* LISTED ENTRIES:

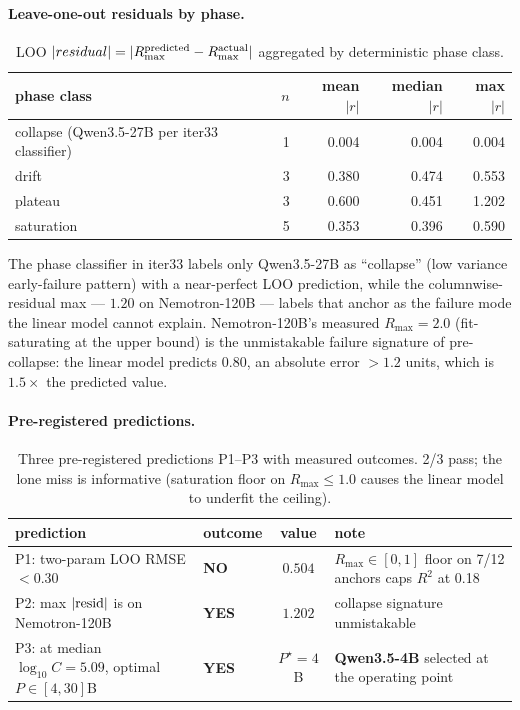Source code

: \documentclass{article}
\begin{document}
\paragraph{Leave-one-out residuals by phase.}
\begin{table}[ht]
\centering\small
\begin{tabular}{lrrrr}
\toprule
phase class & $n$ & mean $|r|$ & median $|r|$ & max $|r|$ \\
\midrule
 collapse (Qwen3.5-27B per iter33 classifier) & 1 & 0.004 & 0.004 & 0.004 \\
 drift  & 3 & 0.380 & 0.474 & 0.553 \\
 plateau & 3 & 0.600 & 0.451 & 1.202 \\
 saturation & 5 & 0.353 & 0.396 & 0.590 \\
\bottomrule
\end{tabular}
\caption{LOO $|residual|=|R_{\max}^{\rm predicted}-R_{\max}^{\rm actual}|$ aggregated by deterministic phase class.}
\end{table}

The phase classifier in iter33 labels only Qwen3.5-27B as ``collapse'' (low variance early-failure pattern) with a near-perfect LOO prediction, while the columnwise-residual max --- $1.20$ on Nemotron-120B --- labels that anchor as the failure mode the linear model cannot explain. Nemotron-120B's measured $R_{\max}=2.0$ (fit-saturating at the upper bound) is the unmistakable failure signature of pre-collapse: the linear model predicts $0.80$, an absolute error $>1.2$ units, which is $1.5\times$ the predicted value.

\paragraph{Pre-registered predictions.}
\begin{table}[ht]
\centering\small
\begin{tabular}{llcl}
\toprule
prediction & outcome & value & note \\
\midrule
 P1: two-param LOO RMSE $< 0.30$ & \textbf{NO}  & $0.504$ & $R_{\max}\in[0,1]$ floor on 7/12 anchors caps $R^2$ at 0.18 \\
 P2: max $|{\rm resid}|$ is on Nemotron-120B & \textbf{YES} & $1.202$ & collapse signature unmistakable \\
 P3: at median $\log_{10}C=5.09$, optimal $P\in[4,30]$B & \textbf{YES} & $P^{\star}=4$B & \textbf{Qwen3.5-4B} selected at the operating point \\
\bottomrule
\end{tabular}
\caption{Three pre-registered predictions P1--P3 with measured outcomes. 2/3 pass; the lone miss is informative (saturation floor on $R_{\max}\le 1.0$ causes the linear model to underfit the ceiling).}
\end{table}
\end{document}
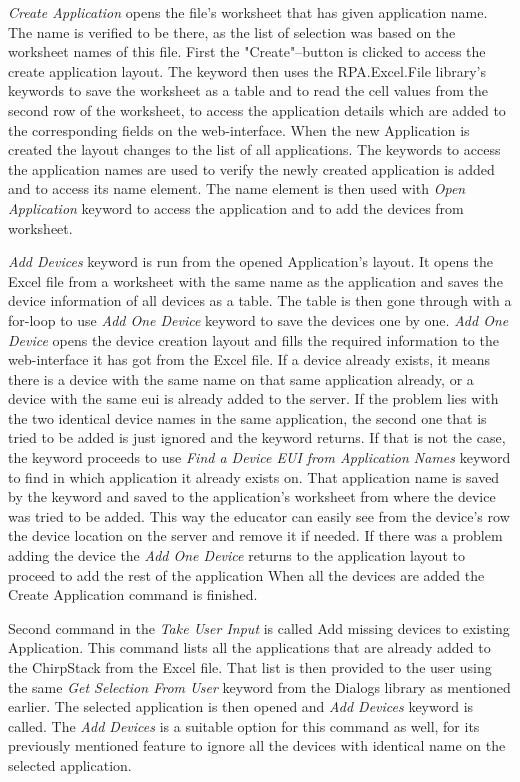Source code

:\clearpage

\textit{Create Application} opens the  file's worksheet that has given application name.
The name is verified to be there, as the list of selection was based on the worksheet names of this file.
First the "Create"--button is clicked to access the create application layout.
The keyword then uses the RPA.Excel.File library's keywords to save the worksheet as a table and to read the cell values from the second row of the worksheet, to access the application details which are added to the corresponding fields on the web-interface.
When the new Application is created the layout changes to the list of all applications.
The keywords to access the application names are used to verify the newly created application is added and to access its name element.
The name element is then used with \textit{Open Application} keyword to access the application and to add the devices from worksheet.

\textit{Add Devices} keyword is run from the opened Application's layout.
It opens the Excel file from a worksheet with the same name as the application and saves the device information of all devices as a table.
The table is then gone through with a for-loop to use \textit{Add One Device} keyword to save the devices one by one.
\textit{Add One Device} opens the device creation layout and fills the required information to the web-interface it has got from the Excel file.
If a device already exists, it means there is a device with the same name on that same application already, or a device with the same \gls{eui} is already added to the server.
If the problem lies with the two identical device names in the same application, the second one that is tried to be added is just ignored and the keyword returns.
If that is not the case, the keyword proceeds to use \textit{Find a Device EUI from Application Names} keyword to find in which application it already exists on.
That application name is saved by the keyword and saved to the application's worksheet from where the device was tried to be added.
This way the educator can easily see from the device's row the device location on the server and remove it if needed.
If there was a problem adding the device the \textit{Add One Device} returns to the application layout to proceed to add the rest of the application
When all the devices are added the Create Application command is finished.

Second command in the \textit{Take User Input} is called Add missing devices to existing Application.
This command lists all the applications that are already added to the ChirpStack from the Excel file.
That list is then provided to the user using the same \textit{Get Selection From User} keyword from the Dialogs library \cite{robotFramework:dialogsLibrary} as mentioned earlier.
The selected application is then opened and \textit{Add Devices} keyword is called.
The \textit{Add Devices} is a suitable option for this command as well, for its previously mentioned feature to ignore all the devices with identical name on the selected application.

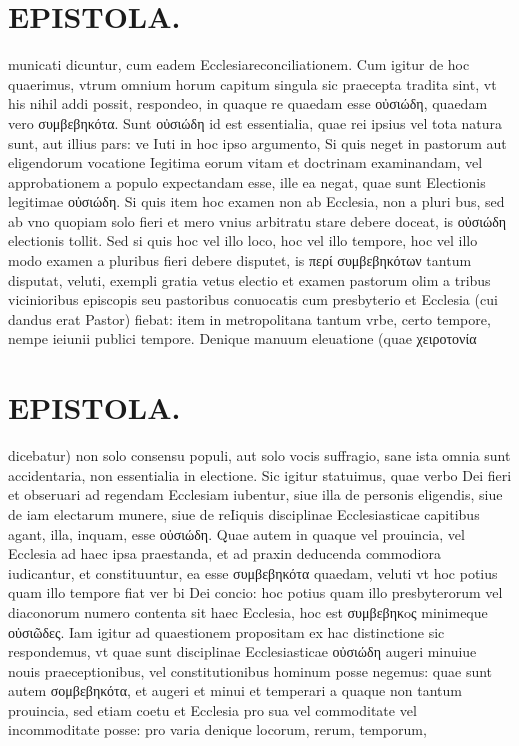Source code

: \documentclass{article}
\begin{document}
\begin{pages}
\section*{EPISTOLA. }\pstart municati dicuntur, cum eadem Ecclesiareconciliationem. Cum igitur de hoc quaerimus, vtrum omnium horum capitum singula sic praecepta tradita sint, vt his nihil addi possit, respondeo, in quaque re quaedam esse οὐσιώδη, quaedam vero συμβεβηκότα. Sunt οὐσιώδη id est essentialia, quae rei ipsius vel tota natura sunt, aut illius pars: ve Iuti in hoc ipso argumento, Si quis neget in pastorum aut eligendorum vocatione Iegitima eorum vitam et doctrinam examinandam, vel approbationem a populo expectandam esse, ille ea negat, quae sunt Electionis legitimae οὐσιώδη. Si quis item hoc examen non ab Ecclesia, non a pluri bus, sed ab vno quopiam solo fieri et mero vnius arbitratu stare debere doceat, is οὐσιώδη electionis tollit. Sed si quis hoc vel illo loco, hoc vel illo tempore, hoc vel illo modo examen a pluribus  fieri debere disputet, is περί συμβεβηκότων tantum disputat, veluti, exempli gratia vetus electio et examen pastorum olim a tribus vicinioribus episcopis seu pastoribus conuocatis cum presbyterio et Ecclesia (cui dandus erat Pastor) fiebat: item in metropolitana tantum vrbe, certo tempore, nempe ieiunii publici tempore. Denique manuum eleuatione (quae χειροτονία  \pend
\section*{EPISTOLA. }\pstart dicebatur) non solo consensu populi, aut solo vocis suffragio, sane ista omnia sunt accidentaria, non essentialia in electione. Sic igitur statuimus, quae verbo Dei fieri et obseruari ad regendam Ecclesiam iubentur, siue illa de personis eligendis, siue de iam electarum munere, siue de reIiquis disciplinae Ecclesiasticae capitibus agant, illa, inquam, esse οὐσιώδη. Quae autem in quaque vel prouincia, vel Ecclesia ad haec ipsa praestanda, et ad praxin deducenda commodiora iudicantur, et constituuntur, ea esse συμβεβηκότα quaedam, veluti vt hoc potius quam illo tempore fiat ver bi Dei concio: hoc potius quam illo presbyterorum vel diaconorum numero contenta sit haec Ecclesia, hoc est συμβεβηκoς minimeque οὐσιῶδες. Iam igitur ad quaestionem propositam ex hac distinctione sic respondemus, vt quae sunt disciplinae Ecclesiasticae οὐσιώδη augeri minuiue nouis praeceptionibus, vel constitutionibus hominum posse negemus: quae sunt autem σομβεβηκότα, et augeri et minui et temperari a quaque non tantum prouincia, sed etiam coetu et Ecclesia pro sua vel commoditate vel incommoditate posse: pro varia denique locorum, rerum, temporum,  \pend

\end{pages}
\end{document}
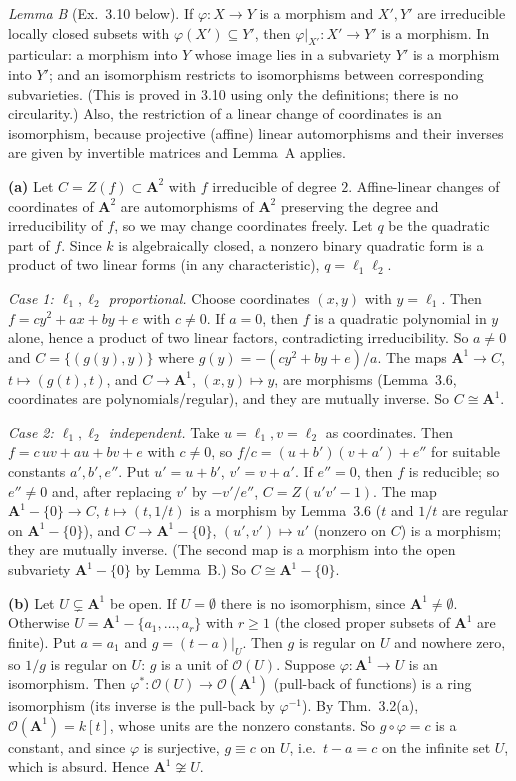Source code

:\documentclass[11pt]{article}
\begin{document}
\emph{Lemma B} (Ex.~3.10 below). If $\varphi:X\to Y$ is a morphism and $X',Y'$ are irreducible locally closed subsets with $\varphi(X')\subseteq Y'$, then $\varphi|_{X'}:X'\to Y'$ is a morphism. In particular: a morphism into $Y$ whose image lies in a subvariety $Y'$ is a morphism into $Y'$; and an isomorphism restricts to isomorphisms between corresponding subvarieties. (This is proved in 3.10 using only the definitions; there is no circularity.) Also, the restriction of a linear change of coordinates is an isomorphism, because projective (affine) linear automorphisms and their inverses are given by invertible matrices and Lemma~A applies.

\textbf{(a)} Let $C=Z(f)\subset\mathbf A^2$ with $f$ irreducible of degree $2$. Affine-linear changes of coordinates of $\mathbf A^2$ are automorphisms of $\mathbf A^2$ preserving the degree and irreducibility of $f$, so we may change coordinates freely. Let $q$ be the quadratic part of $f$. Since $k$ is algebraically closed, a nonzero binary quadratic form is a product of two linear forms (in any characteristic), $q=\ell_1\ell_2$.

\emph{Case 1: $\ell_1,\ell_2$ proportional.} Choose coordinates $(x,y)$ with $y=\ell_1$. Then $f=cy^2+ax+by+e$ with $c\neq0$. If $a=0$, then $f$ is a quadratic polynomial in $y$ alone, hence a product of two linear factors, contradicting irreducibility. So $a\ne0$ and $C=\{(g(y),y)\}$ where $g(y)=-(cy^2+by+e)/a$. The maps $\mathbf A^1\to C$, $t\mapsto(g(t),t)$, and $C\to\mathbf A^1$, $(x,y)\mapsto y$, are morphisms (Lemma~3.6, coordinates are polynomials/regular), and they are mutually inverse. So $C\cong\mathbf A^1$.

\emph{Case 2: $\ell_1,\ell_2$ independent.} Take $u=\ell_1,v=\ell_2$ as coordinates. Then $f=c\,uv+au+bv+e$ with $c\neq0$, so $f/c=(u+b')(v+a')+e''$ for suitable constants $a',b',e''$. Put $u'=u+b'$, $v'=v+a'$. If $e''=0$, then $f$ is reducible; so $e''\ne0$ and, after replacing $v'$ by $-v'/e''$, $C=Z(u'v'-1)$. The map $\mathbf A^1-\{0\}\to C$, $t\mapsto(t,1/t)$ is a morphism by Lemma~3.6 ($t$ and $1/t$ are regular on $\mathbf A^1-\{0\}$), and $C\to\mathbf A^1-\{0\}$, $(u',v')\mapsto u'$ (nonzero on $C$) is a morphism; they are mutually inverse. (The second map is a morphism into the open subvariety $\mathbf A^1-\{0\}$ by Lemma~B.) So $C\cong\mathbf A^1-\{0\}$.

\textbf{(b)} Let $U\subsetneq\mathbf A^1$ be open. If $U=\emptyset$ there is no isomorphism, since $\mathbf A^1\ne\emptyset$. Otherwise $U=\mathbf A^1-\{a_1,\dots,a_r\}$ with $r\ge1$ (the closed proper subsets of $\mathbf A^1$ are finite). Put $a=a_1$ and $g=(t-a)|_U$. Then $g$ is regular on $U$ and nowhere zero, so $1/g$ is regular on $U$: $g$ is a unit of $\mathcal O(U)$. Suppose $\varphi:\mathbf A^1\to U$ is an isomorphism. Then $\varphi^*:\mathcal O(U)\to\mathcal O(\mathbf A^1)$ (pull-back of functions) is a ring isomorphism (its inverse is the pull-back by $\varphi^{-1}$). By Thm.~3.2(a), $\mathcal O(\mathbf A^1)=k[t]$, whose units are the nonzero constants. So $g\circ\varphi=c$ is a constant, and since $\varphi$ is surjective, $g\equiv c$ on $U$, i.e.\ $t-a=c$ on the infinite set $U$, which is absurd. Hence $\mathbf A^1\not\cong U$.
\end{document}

* WHAT YOU HAVE TO DO: Every line above from the line with "If a device" to the line with "If the problem", inclusive, must be returned exactly; no other line belongs in the reply.

* SOLUTION TO THE EXERCISE:
If a device already exists, it means there is a device with the same name on that same application already, or a device with the same \gls{eui} is already added to the server.
If the problem lies with the two identical device names in the same application, the second one that is tried to be added is just ignored and the keyword returns.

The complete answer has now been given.